Where to Stay In Bandra West

📍 Taj Lands End: A 5-star property offering panoramic views of the Arabian Sea and top-notch amenities. I highly recommend staying here! You get the excellent experience of Taj’s impeccable hospitality, very comfortable rooms, and usually for more than $100 less than staying at The Taj Palace in South Mumbai.

Visiting Mumbai FAQs

What makes Mumbai special?

Mumbai is a mix of the old and new, a window into the soul of modern India. It is a unique city that every traveler should visit once in their lives. Check out all the unique things there are to see and do for free in Mumbai.

Perhaps the most compelling reason to visit is to experience the indomitable spirit of Mumbai. The city’s resilience, energy, and ability to bounce back from adversity is truly inspiring.

Is Mumbai or Delhi better to visit?

As an international traveler, it is natural that you are considering to land in Mumbai or Delhi.
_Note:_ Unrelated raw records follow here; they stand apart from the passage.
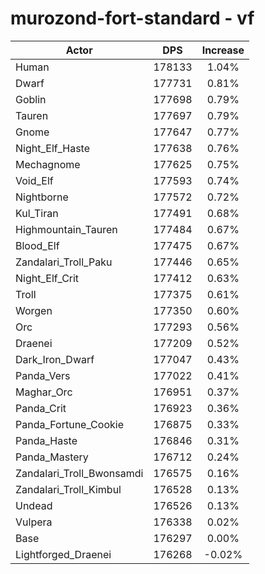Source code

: # murozond-fort-standard - vf
| Actor | DPS | Increase |
|---|:---:|:---:|
|Human|178133|1.04%|
|Dwarf|177731|0.81%|
|Goblin|177698|0.79%|
|Tauren|177697|0.79%|
|Gnome|177647|0.77%|
|Night_Elf_Haste|177638|0.76%|
|Mechagnome|177625|0.75%|
|Void_Elf|177593|0.74%|
|Nightborne|177572|0.72%|
|Kul_Tiran|177491|0.68%|
|Highmountain_Tauren|177484|0.67%|
|Blood_Elf|177475|0.67%|
|Zandalari_Troll_Paku|177446|0.65%|
|Night_Elf_Crit|177412|0.63%|
|Troll|177375|0.61%|
|Worgen|177350|0.60%|
|Orc|177293|0.56%|
|Draenei|177209|0.52%|
|Dark_Iron_Dwarf|177047|0.43%|
|Panda_Vers|177022|0.41%|
|Maghar_Orc|176951|0.37%|
|Panda_Crit|176923|0.36%|
|Panda_Fortune_Cookie|176875|0.33%|
|Panda_Haste|176846|0.31%|
|Panda_Mastery|176712|0.24%|
|Zandalari_Troll_Bwonsamdi|176575|0.16%|
|Zandalari_Troll_Kimbul|176528|0.13%|
|Undead|176526|0.13%|
|Vulpera|176338|0.02%|
|Base|176297|0.00%|
|Lightforged_Draenei|176268|-0.02%|
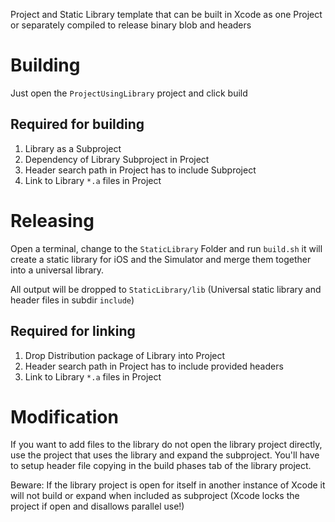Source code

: Project and Static Library template that can be built in Xcode as one Project or separately compiled to release binary blob and headers

# Building
Just open the `ProjectUsingLibrary` project and click build

## Required for building
1. Library as a Subproject
2. Dependency of Library Subproject in Project
3. Header search path in Project has to include Subproject
4. Link to Library `*.a` files in Project

# Releasing
Open a terminal, change to the `StaticLibrary` Folder and run `build.sh` it will create a static library for iOS and the Simulator and merge them together into a universal library.

All output will be dropped to `StaticLibrary/lib` (Universal static library and header files in subdir `include`)

## Required for linking
1. Drop Distribution package of Library into Project
2. Header search path in Project has to include provided headers
3. Link to Library `*.a` files in Project

# Modification
If you want to add files to the library do not open the library project directly, use the project that uses the library and expand the subproject.
You'll have to setup header file copying in the build phases tab of the library project.

Beware: If the library project is open for itself in another instance of Xcode it will not build or expand when included as subproject (Xcode locks the project if open and disallows parallel use!)

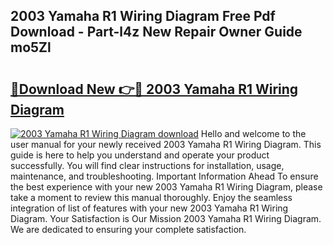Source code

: ## 2003 Yamaha R1 Wiring Diagram Free Pdf Download - Part-l4z New Repair Owner Guide mo5Zl

# <h2><a href="http://dfpnmgo.blite.top/?on=2003+Yamaha+R1+Wiring+Diagram">🔗Download New 👉🔴 2003 Yamaha R1 Wiring Diagram</a></h2>

[![2003 Yamaha R1 Wiring Diagram download](https://i.imgur.com/lujVjoI.png)](http://dfpnmgo.blite.top/?on=2003+Yamaha+R1+Wiring+Diagram)
Hello and welcome to the user manual for your newly received 2003 Yamaha R1 Wiring Diagram. This guide is here to help you understand and operate your product successfully. You will find clear instructions for installation, usage, maintenance, and troubleshooting. Important Information Ahead To ensure the best experience with your new 2003 Yamaha R1 Wiring Diagram, please take a moment to review this manual thoroughly. Enjoy the seamless integration of list of features with your new 2003 Yamaha R1 Wiring Diagram. Your Satisfaction is Our Mission 2003 Yamaha R1 Wiring Diagram. We are dedicated to ensuring your complete satisfaction.
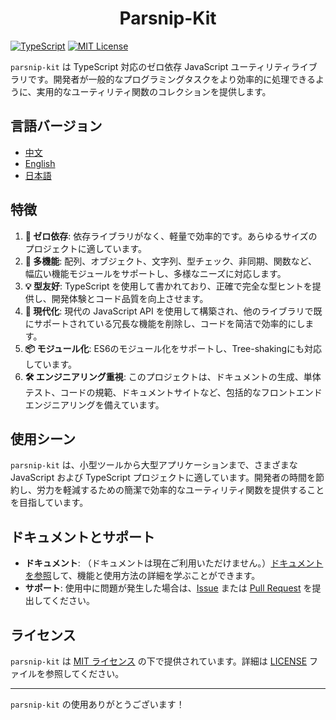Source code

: # <center> Parsnip-Kit

[![TypeScript](https://img.shields.io/badge/TypeScript-v5.7.2-blue)](https://www.typescriptlang.org/) [![MIT License](https://img.shields.io/badge/license-MIT-green)](LICENSE)

`parsnip-kit` は TypeScript 対応のゼロ依存 JavaScript ユーティリティライブラリです。開発者が一般的なプログラミングタスクをより効率的に処理できるように、実用的なユーティリティ関数のコレクションを提供します。

## 言語バージョン
- [中文](README.zh.md)
- [English](README.md)
- [日本語](README.jp.md)

## 特徴
1. **🧳 ゼロ依存**: 依存ライブラリがなく、軽量で効率的です。あらゆるサイズのプロジェクトに適しています。
2. **🔩 多機能**: 配列、オブジェクト、文字列、型チェック、非同期、関数など、幅広い機能モジュールをサポートし、多様なニーズに対応します。
3. **💡 型友好**: TypeScript を使用して書かれており、正確で完全な型ヒントを提供し、開発体験とコード品質を向上させます。
4. **🚀 現代化**: 現代の JavaScript API を使用して構築され、他のライブラリで既にサポートされている冗長な機能を削除し、コードを简洁で効率的にします。
5. **📦 モジュール化**: ES6のモジュール化をサポートし、Tree-shakingにも対応しています。
6. **🛠️ エンジニアリング重視**: このプロジェクトは、ドキュメントの生成、単体テスト、コードの規範、ドキュメントサイトなど、包括的なフロントエンドエンジニアリングを備えています。

## 使用シーン
`parsnip-kit` は、小型ツールから大型アプリケーションまで、さまざまな JavaScript および TypeScript プロジェクトに適しています。開発者の時間を節約し、労力を軽減するための簡潔で効率的なユーティリティ関数を提供することを目指しています。

## ドキュメントとサポート
- **ドキュメント**: （ドキュメントは現在ご利用いただけません。）[ドキュメントを参照](https://example.com/docs)して、機能と使用方法の詳細を学ぶことができます。
- **サポート**: 使用中に問題が発生した場合は、[Issue](https://github.com/LittleRangiferTarandus/parsnip-kit/issues) または [Pull Request](https://github.com/LittleRangiferTarandus/parsnip-kit/pulls) を提出してください。

## ライセンス
`parsnip-kit` は [MIT ライセンス](LICENSE) の下で提供されています。詳細は [LICENSE](LICENSE) ファイルを参照してください。

---

`parsnip-kit` の使用ありがとうございます！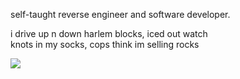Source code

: self-taught reverse engineer and software developer. <br>

i drive up n down harlem blocks, iced out watch <br>
knots in my socks, cops think im selling rocks

<img src="https://i.imgur.com/r9fUjLt.png">
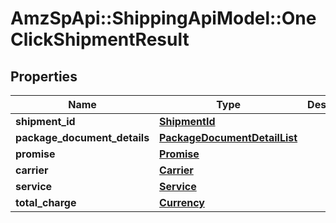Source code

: # AmzSpApi::ShippingApiModel::OneClickShipmentResult

## Properties
Name | Type | Description | Notes
------------ | ------------- | ------------- | -------------
**shipment_id** | [**ShipmentId**](ShipmentId.md) |  | 
**package_document_details** | [**PackageDocumentDetailList**](PackageDocumentDetailList.md) |  | 
**promise** | [**Promise**](Promise.md) |  | 
**carrier** | [**Carrier**](Carrier.md) |  | 
**service** | [**Service**](Service.md) |  | 
**total_charge** | [**Currency**](Currency.md) |  |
Each city and area has its own attractions and the debate between which city is better, Mumbai or Delhi, is something that is a favorite amongst Indians. The jury is out but to let you in on a secret, Mumbai is better! 😉

What language is spoken in Mumbai?

Since there are people from all over the country in Mumbai, there are hundreds of languages spoken in the city. However , the most common languages are Hindi, English and Marathi.

TL;DR: Is Mumbai Worth Visiting?

If you’re interested in India as a country, there is no better city to understand it than present day Mumbai. Its unique cultural mix, place in India’s modern economy and its seafront geography make it an enchanting travel destination.

Mumbai may be chaotic and overwhelming at first, but give it time, and you’ll discover a city that’s endlessly fascinating. Mumbai offers an experience like no other. Come with an open mind, and let the city’s energy sweep you off your feet!